[Task instructions]
Tally every line of the listing below that holds "height", then give the tally alone.

[Dataset records]
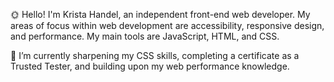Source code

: 🌞 Hello! I'm Krista Handel, an independent front-end web developer. My areas of focus within web development are accessibility, responsive design, and performance. My main tools are JavaScript, HTML, and CSS.

🌱 I’m currently sharpening my CSS skills, completing a certificate as a Trusted Tester, and building upon my web performance knowledge.

<!--
**meloncatty/meloncatty** is a ✨ _special_ ✨ repository because its `README.md` (this file) appears on your GitHub profile.
-->
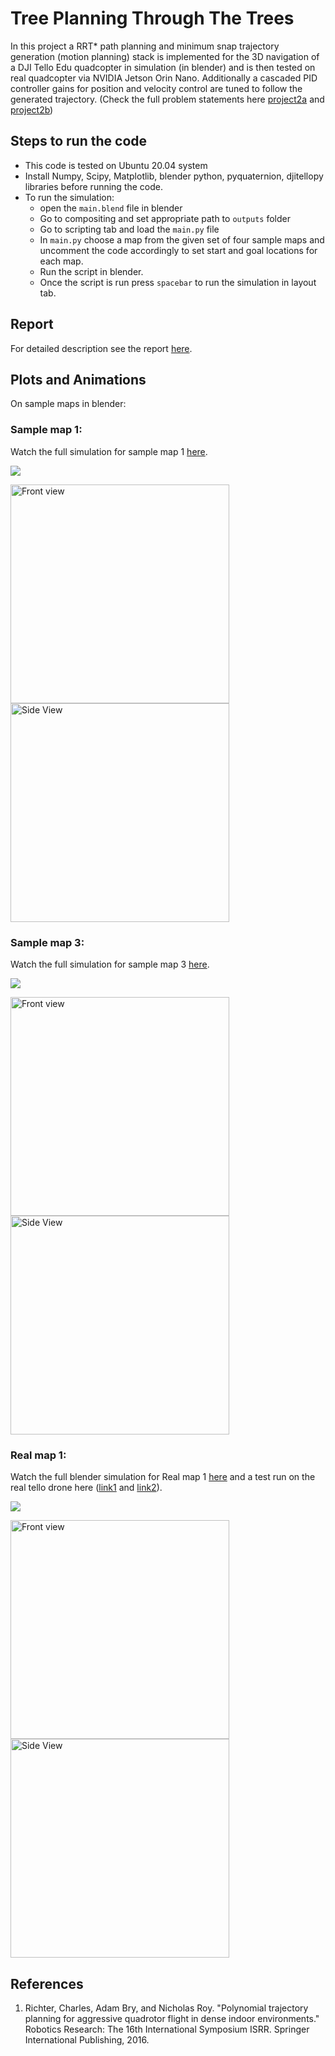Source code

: # Tree Planning Through The Trees
In this project a RRT* path planning and minimum snap trajectory generation (motion planning) stack is implemented for the 3D navigation of a DJI Tello Edu quadcopter in simulation (in blender) and is then tested on real quadcopter via NVIDIA Jetson Orin Nano. Additionally a cascaded PID controller gains for position and velocity control are tuned to follow the generated trajectory. 
(Check the full problem statements here [project2a](https://rbe549.github.io/rbe595/fall2023/proj/p2a/) and [project2b](https://rbe549.github.io/rbe595/fall2023/proj/p2b/))
## Steps to run the code
- This code is tested on Ubuntu 20.04 system
- Install Numpy, Scipy, Matplotlib, blender python, pyquaternion, djitellopy libraries before running the code.
- To run the simulation:
	-  open the `main.blend` file in blender
	- Go to compositing and set appropriate path to `outputs` folder
   	- Go to scripting tab and load the `main.py` file
   	- In `main.py` choose a map from the given set of four sample maps and uncomment the code accordingly to set start and goal locations for each map.
   	- Run the script in blender.
   	- Once the script is run press `spacebar` to run the simulation in layout tab.

## Report
For detailed description see the report [here](Report.pdf).
## Plots and Animations
On sample maps in blender:
### Sample map 1:
Watch the full simulation for sample map 1 [here](https://youtu.be/_bZi1fZofUs).

<p float="middle">
<img src="p2a/media/samplemap1.PNG" />
</p>

<p float="middle">
	<img src="p2a/media/samplemap1_frontview.gif" width="350" height="350" title="Front view"/>
	<img src="p2a/media/samplemap1_sideview.gif" width="350" height="350" title="Side View"/>
</p>

### Sample map 3:
Watch the full simulation for sample map 3 [here](https://youtu.be/z33Q_nKZx80).

<p float="middle">
<img src="p2a/media/samplemap3.PNG" />
</p>

<p float="middle">
	<img src="p2a/media/samplemap3_frontview.gif" width="350" height="350" title="Front view"/> 
	<img src="p2a/media/samplemap3_sideview.gif" width="350" height="350" title="Side View"/>
</p>

### Real map 1:
Watch the full blender simulation for Real map 1 [here](https://youtu.be/L_uQLSAiuyI) and a test run on the real tello drone here ([link1](https://youtu.be/1HOdJ2UzKZM) and [link2](https://youtu.be/9xGu6nxwU6Q)).

<p float="middle">
<img src="p2a/media/realmap1.PNG" />
</p>

<p float="middle">
	<img src="p2a/media/realmap1_frontview.gif" width="350" height="350" title="Front view"/> 
	<img src="p2a/media/realmap1_sideview.gif" width="350" height="350" title="Side View"/>
</p>



## References
1. Richter, Charles, Adam Bry, and Nicholas Roy. "Polynomial trajectory planning for aggressive quadrotor flight in dense indoor environments." Robotics Research: The 16th International Symposium ISRR. Springer International Publishing, 2016.

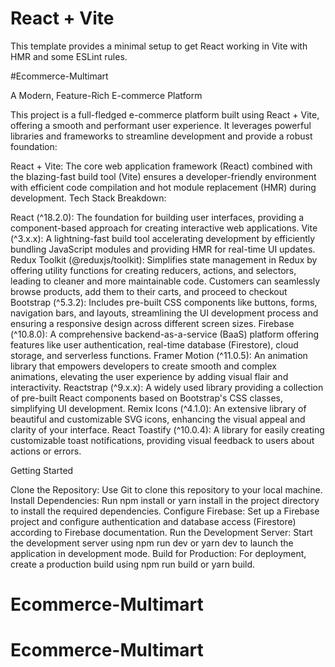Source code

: # React + Vite

This template provides a minimal setup to get React working in Vite with HMR and some ESLint rules.

#Ecommerce-Multimart

A Modern, Feature-Rich E-commerce Platform

This project is a full-fledged e-commerce platform built using React + Vite, offering a smooth and performant user experience. It leverages powerful libraries and frameworks to streamline development and provide a robust foundation:

React + Vite: The core web application framework (React) combined with the blazing-fast build tool (Vite) ensures a developer-friendly environment with efficient code compilation and hot module replacement (HMR) during development.
Tech Stack Breakdown:

React (^18.2.0): The foundation for building user interfaces, providing a component-based approach for creating interactive web applications.
Vite (^3.x.x): A lightning-fast build tool accelerating development by efficiently bundling JavaScript modules and providing HMR for real-time UI updates.
Redux Toolkit (@reduxjs/toolkit): Simplifies state management in Redux by offering utility functions for creating reducers, actions, and selectors, leading to cleaner and more maintainable code.
Customers can seamlessly browse products, add them to their carts, and proceed to checkout 
Bootstrap (^5.3.2): Includes pre-built CSS components like buttons, forms, navigation bars, and layouts, streamlining the UI development process and ensuring a responsive design across different screen sizes.
Firebase (^10.8.0): A comprehensive backend-as-a-service (BaaS) platform offering features like user authentication, real-time database (Firestore), cloud storage, and serverless functions.
Framer Motion (^11.0.5): An animation library that empowers developers to create smooth and complex animations, elevating the user experience by adding visual flair and interactivity.
Reactstrap (^9.x.x): A widely used library providing a collection of pre-built React components based on Bootstrap's CSS classes, simplifying UI development.
Remix Icons (^4.1.0): An extensive library of beautiful and customizable SVG icons, enhancing the visual appeal and clarity of your interface.
React Toastify (^10.0.4): A library for easily creating customizable toast notifications, providing visual feedback to users about actions or errors.


Getting Started

Clone the Repository: Use Git to clone this repository to your local machine.
Install Dependencies: Run npm install or yarn install in the project directory to install the required dependencies.
Configure Firebase: Set up a Firebase project and configure authentication and database access (Firestore) according to Firebase documentation.
Run the Development Server: Start the development server using npm run dev or yarn dev to launch the application in development mode.
Build for Production: For deployment, create a production build using npm run build or yarn build.
# Ecommerce-Multimart
# Ecommerce-Multimart
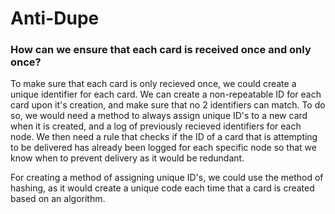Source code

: # Anti-Dupe
### How can we ensure that each card is received once and only once?

To make sure that each card is only recieved once, we could create a unique identifier for each card. We can create a non-repeatable ID for each card upon it's creation, and make sure that no 2 identifiers can match. To do so, we would need a method to always assign unique ID's to a new card when it is created, and a log of previously recieved identifiers for each node. We then need a rule that checks if the ID of a card that is attempting to be delivered has already been logged for each specific node so that we know when to prevent delivery as it would be redundant.

For creating a method of assigning unique ID's, we could use the method of hashing, as it would create a unique code each time that a card is created based on an algorithm.
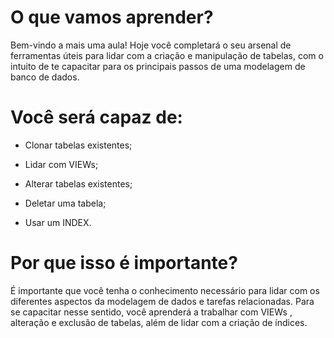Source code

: # O que vamos aprender?
Bem-vindo a mais uma aula! Hoje você completará o seu arsenal de ferramentas úteis para lidar com a criação e manipulação de tabelas, com o intuito de te capacitar para os principais passos de uma modelagem de banco de dados.

# Você será capaz de:
- Clonar tabelas existentes;

- Lidar com VIEWs;

- Alterar tabelas existentes;

- Deletar uma tabela;

- Usar um INDEX.

# Por que isso é importante?
É importante que você tenha o conhecimento necessário para lidar com os diferentes aspectos da modelagem de dados e tarefas relacionadas. Para se capacitar nesse sentido, você aprenderá a trabalhar com VIEWs , alteração e exclusão de tabelas, além de lidar com a criação de índices.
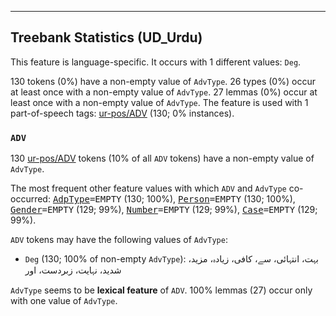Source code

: 

--------------------------------------------------------------------------------

## Treebank Statistics (UD_Urdu)

This feature is language-specific.
It occurs with 1 different values: `Deg`.

130 tokens (0%) have a non-empty value of `AdvType`.
26 types (0%) occur at least once with a non-empty value of `AdvType`.
27 lemmas (0%) occur at least once with a non-empty value of `AdvType`.
The feature is used with 1 part-of-speech tags: [ur-pos/ADV]() (130; 0% instances).

### `ADV`

130 [ur-pos/ADV]() tokens (10% of all `ADV` tokens) have a non-empty value of `AdvType`.

The most frequent other feature values with which `ADV` and `AdvType` co-occurred: <tt><a href="AdpType.html">AdpType</a>=EMPTY</tt> (130; 100%), <tt><a href="Person.html">Person</a>=EMPTY</tt> (130; 100%), <tt><a href="Gender.html">Gender</a>=EMPTY</tt> (129; 99%), <tt><a href="Number.html">Number</a>=EMPTY</tt> (129; 99%), <tt><a href="Case.html">Case</a>=EMPTY</tt> (129; 99%).

`ADV` tokens may have the following values of `AdvType`:

* `Deg` (130; 100% of non-empty `AdvType`): بہت، انتہائی، سے، کافی، زیادہ، مزید، شدید، نہایت، زبردست، اور

`AdvType` seems to be **lexical feature** of `ADV`. 100% lemmas (27) occur only with one value of `AdvType`.

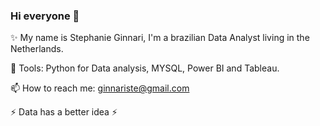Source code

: ### Hi everyone 👋

✨ My name is Stephanie Ginnari, I'm a brazilian Data Analyst living in the Netherlands.

🌱 Tools: Python for Data analysis, MYSQL, Power BI and Tableau.

📫 How to reach me: ginnariste@gmail.com 


⚡ Data has a better idea ⚡
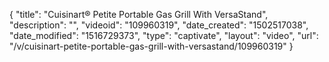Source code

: {
    "title": "Cuisinart&reg; Petite Portable Gas Grill With VersaStand",
    "description": "",
    "videoid": "109960319",
    "date_created": "1502517038",
    "date_modified": "1516729373",
    "type": "captivate",
    "layout": "video",
    "url": "\/v\/cuisinart-petite-portable-gas-grill-with-versastand\/109960319"
}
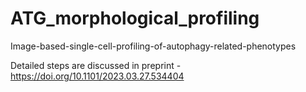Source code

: # ATG_morphological_profiling
Image-based-single-cell-profiling-of-autophagy-related-phenotypes

Detailed steps are discussed in preprint - https://doi.org/10.1101/2023.03.27.534404
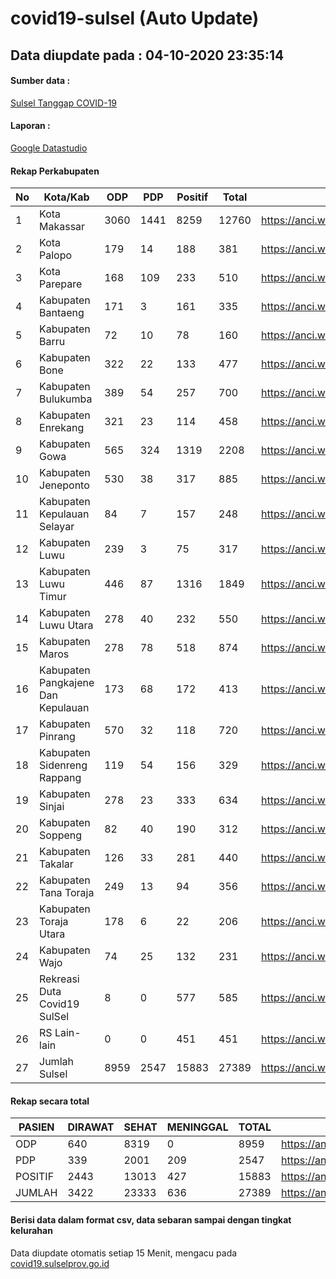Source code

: 
# covid19-sulsel (Auto Update)

## Data diupdate pada : 04-10-2020 23:35:14

#### Sumber data :
[Sulsel Tanggap COVID-19](https://covid19.sulselprov.go.id)

#### Laporan :
[Google Datastudio](https://datastudio.google.com/s/jythWGc1j4w)

#### Rekap Perkabupaten 
|No|Kota/Kab|ODP|PDP|Positif|Total|Link|
| --- | --- | --- | --- | --- | --- | --- |
|1|Kota Makassar|3060|1441|8259|12760|https://anci.web.id/cor/kota_makassar|
|2|Kota Palopo|179|14|188|381|https://anci.web.id/cor/kota_palopo|
|3|Kota Parepare|168|109|233|510|https://anci.web.id/cor/kota_parepare|
|4|Kabupaten Bantaeng|171|3|161|335|https://anci.web.id/cor/kabupaten_bantaeng|
|5|Kabupaten Barru|72|10|78|160|https://anci.web.id/cor/kabupaten_barru|
|6|Kabupaten Bone|322|22|133|477|https://anci.web.id/cor/kabupaten_bone|
|7|Kabupaten Bulukumba|389|54|257|700|https://anci.web.id/cor/kabupaten_bulukumba|
|8|Kabupaten Enrekang|321|23|114|458|https://anci.web.id/cor/kabupaten_enrekang|
|9|Kabupaten Gowa|565|324|1319|2208|https://anci.web.id/cor/kabupaten_gowa|
|10|Kabupaten Jeneponto|530|38|317|885|https://anci.web.id/cor/kabupaten_jeneponto|
|11|Kabupaten Kepulauan Selayar|84|7|157|248|https://anci.web.id/cor/kabupaten_kepulauan_selayar|
|12|Kabupaten Luwu|239|3|75|317|https://anci.web.id/cor/kabupaten_luwu|
|13|Kabupaten Luwu Timur|446|87|1316|1849|https://anci.web.id/cor/kabupaten_luwu_timur|
|14|Kabupaten Luwu Utara|278|40|232|550|https://anci.web.id/cor/kabupaten_luwu_utara|
|15|Kabupaten Maros|278|78|518|874|https://anci.web.id/cor/kabupaten_maros|
|16|Kabupaten Pangkajene Dan Kepulauan|173|68|172|413|https://anci.web.id/cor/kabupaten_pangkajene_dan_kepulauan|
|17|Kabupaten Pinrang|570|32|118|720|https://anci.web.id/cor/kabupaten_pinrang|
|18|Kabupaten Sidenreng Rappang|119|54|156|329|https://anci.web.id/cor/kabupaten_sidenreng_rappang|
|19|Kabupaten Sinjai|278|23|333|634|https://anci.web.id/cor/kabupaten_sinjai|
|20|Kabupaten Soppeng|82|40|190|312|https://anci.web.id/cor/kabupaten_soppeng|
|21|Kabupaten Takalar|126|33|281|440|https://anci.web.id/cor/kabupaten_takalar|
|22|Kabupaten Tana Toraja|249|13|94|356|https://anci.web.id/cor/kabupaten_tana_toraja|
|23|Kabupaten Toraja Utara|178|6|22|206|https://anci.web.id/cor/kabupaten_toraja_utara|
|24|Kabupaten Wajo|74|25|132|231|https://anci.web.id/cor/kabupaten_wajo|
|25|Rekreasi Duta Covid19 SulSel|8|0|577|585|https://anci.web.id/cor/rekreasi_duta_covid19_sulsel|
|26|RS Lain-lain|0|0|451|451|https://anci.web.id/cor/rs_lain-lain|
|27|Jumlah Sulsel|8959|2547|15883|27389|https://anci.web.id/cor/jumlah_sulsel|

#### Rekap secara total

| PASIEN | DIRAWAT | SEHAT | MENINGGAL | TOTAL | LINK |
| ---- | -------- | ---- | ---- |  ---- | ---- |
| ODP | 640 | 8319 | 0 | 8959 | https://anci.web.id/cor/odp_detail.html |
| PDP | 339 | 2001 | 209 | 2547 | https://anci.web.id/cor/pdp_detail.html |
| POSITIF | 2443 | 13013 | 427 | 15883 | https://anci.web.id/cor/positif_detail.html |
| JUMLAH | 3422 | 23333 | 636 | 27389 | https://anci.web.id/cor/jumlah_sulsel/ |

 
#### Berisi data dalam format csv, data sebaran sampai dengan tingkat kelurahan

Data diupdate otomatis setiap 15 Menit, mengacu pada [covid19.sulselprov.go.id](https://covid19.sulselprov.go.id)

[Reply]
6